Yaws is an infection prevalent in the tropical regions of the world. It is caused by the bacterium, Treponema pallidum pertenue, and affects the skin, bones, and joints.
The disease is characterized by a round, knobbly swelling on the skin which may break in the center to form an ulcer.
The first symptoms of the infection typically heal in about three to six months; however, the joints and bones may become painful weeks to a year later, and new lesions may appear.
The skin of the palms of the hands and soles of the feet may thicken and break open. Yaws may also cause the bones, especially those of the nose, to become misshapen.
The infection is transmitted via direct contact from the sores of an infected person. The disease is prevalent among children who spread it while at play. Diagnosis of the infection is by the appearance of lesions.
Testing for antibodies against the condition is not useful as it is often difficult to distinguish between current and previous infections.
It would be necessary to implement a mass treatment scheme for the entire community to decrease the risk of transmission. Also, improved cleanliness and sanitation would be effective in getting rid of the disease. Medication is typically with the use of antibiotics.
Yaws is a bacterial infection commonly found in low-income settlements in warm, humid, and tropical regions of Asia, Africa, Latin American, and the pacific. Most of the affected people are children who have no access to healthcare services.
Poor personal hygiene, poverty, and low socio-economic conditions help accelerate the rate at which the disease spreads.
According to the World Health Organization (WHO), about 75-80% of the people infected with yaws are children under the age of 15. Males and females are equally affected with lesions mostly occurring on the limbs.
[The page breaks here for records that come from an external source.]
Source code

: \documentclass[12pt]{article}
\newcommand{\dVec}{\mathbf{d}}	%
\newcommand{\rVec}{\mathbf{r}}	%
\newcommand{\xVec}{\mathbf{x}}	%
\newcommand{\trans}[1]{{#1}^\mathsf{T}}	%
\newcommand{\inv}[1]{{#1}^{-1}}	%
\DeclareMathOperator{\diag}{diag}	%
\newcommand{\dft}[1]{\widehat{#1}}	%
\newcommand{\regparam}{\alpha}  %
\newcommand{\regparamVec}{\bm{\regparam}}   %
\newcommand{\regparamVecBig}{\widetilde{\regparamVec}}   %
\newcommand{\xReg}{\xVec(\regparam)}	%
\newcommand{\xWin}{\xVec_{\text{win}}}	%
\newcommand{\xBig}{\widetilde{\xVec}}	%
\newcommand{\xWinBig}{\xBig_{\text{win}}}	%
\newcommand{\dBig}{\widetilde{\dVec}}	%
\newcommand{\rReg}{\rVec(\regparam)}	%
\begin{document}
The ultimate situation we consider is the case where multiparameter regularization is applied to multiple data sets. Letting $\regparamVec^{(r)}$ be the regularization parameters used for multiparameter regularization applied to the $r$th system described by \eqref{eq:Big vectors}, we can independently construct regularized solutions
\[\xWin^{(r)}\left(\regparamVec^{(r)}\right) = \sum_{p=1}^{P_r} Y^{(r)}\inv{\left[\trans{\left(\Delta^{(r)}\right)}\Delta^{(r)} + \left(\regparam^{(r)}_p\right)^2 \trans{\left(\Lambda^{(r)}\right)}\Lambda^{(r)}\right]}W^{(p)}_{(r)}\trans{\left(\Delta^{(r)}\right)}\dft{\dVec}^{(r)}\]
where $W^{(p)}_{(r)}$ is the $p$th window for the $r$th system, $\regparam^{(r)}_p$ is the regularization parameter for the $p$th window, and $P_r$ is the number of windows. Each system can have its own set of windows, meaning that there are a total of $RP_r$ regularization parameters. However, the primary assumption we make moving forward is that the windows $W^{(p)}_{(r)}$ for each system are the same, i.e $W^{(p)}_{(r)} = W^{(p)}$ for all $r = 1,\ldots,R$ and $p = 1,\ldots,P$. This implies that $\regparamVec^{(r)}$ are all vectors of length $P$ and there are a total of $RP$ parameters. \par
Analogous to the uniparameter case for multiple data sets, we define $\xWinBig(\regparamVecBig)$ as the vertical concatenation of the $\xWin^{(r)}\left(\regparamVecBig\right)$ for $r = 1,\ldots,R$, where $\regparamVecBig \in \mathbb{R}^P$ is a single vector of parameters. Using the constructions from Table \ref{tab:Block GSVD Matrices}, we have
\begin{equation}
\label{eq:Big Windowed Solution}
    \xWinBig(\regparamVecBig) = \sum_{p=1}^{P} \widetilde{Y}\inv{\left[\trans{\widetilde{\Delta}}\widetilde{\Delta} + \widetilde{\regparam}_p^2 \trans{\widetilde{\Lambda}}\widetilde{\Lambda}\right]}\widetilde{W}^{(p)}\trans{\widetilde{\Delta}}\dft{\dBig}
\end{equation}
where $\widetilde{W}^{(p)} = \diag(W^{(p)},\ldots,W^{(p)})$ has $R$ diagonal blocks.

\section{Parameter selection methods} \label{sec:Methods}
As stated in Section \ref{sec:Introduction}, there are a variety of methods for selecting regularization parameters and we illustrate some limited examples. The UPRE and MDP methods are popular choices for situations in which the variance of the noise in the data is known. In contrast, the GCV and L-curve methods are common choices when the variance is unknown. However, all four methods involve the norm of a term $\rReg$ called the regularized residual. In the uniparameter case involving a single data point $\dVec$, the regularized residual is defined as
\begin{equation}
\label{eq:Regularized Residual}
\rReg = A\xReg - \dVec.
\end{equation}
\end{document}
The incubation period for the infection is between 9-90 days. The treatment can lead to disfigurement and disability if not treated.
Causes and Risk Factors of Yaws
Yaws is caused by Treponema pertenue, a spiral-shaped bacteria. It is considered to be a subspecies of T. pallidum, the bacteria that causes the sexually transmitted disease, syphilis.
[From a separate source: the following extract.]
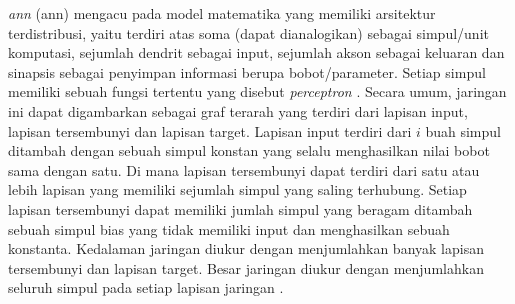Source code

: \textit{\acrlong{ann}} (\acrshort{ann}) mengacu pada model matematika yang memiliki arsitektur terdistribusi, yaitu terdiri atas soma (dapat dianalogikan) sebagai simpul/unit komputasi, sejumlah dendrit sebagai input, sejumlah akson sebagai keluaran dan sinapsis sebagai penyimpan informasi berupa bobot/parameter. Setiap simpul memiliki sebuah fungsi tertentu yang disebut \textit{perceptron} . Secara umum, jaringan ini dapat digambarkan sebagai graf terarah yang terdiri dari lapisan input, lapisan tersembunyi dan lapisan target. Lapisan input terdiri dari $i$ buah simpul ditambah dengan sebuah simpul konstan yang selalu menghasilkan nilai bobot sama dengan satu. Di mana lapisan tersembunyi dapat terdiri dari satu atau lebih lapisan yang memiliki sejumlah simpul yang saling terhubung. Setiap lapisan tersembunyi dapat memiliki jumlah simpul yang beragam ditambah sebuah simpul bias yang tidak memiliki input dan menghasilkan sebuah konstanta. Kedalaman jaringan diukur dengan menjumlahkan banyak lapisan tersembunyi dan lapisan target. Besar jaringan diukur dengan menjumlahkan seluruh simpul pada setiap lapisan jaringan .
It is also said to be closely related to another strain of the same bacteria T. carateum, which causes pinta, a skin infection with bluish-black spots.
Nonsexual contact with an infected person may increase the risk of getting infected. This is especially common in communities where the disease is endemic.
The bacteria can only infect humans if there is a cut or abrasion of the skin. Poor hygiene and crowded living conditions also increase the risk of infection.
Signs and Symptoms of Yaws
Once the bacteria infect the cut or abrasion, a small painless lesion or bump appears at the entrance site and begins to grow within two to eight weeks.
This first lesion is commonly referred to as the mother yaw. The lymph nodes in the affected area become swollen. A light-colored scar remains when the mother yaw heals.
Sometimes, nearby daughter yaws may also begin to appear along with the mother yaw. The primary stage of the infection typically resolves itself within six months.
The secondary stage of the disease occurs months to years later. In these stages, extensive skin lesions may begin to appear, and these vary in appearance.
The palms of the hands and soles of the feet become riddled with sores, a condition known as crab yaws. These secondary lesions frequently develop into ulcers and can be very infectious.
They, however, heal within six months or more.
Laboratory tests like rapid plasma reagin (RPR) can be used to diagnose Treponemal infections.
It can’t, however, differentiate between yaws from syphilis. Also, although field tests can be used to diagnose the disease, they cannot tell the difference between past and current infections.
It was not until recently when dual treponemal and nontreponemal rapid tests became available that tests were able to detect both past and present infections.
Another method of diagnosis is with the use of polymerase chain reaction (PCR) technology. This is used to confirm the yaws bacteria in the DNA of the skin lesions. It can also be used to monitor the body’s resistance to Azithromycin.
The application of this technology is useful in the eradication of yaws to detect the few cases left after the community has undergone mass treatment.
The World Health Organization recommends either of the antibiotics azithromycin or benzathine penicillin for the treatment of yaws.
- A single oral dose of Azithromycin at 30 mg/kg (maximum 2 g) is the recommended treatment
- A single intramuscular dose benzathine penicillin at 0.6 million units for children aged under ten years and 1.2 million units for people aged over ten years can be used for patients that cannot be treated with Azithromycin.